Pictures paired with source code:
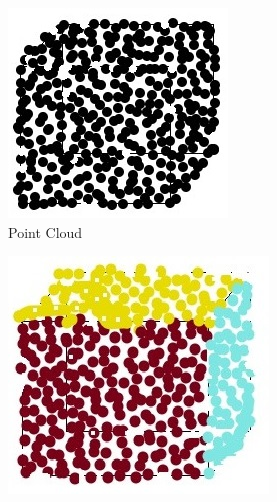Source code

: \documentclass[12pt,a4paper]{article}
\begin{document}
    \begin{figure}
        \centering
        \begin{subfigure}[b]{0.23\textwidth}
            \centering
            \includegraphics[width=\textwidth]{point_cloud.jpg}
            \caption{Point Cloud}
             \label{fig:pcloud}
        \end{subfigure}%
        \quad \quad
        \begin{subfigure}[b]{0.23\textwidth}
            \centering
            \includegraphics[width=\textwidth]{cube1.jpg}

\end{subfigure}
\end{figure}
\end{document}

■ **PROBLEM REQUIREMENTS**
Could you please repeat the entries above exactly, with every picture left out?

■ **RESPONSE**
Source code

: \documentclass[12pt,a4paper]{article}
\begin{document}
    \begin{figure}
        \centering
        \begin{subfigure}[b]{0.23\textwidth}
            \centering
            \includegraphics[width=\textwidth]{point_cloud.jpg}
            \caption{Point Cloud}
             \label{fig:pcloud}
        \end{subfigure}%
        \quad \quad
        \begin{subfigure}[b]{0.23\textwidth}
            \centering
            \includegraphics[width=\textwidth]{cube1.jpg}

\end{subfigure}
\end{figure}
\end{document}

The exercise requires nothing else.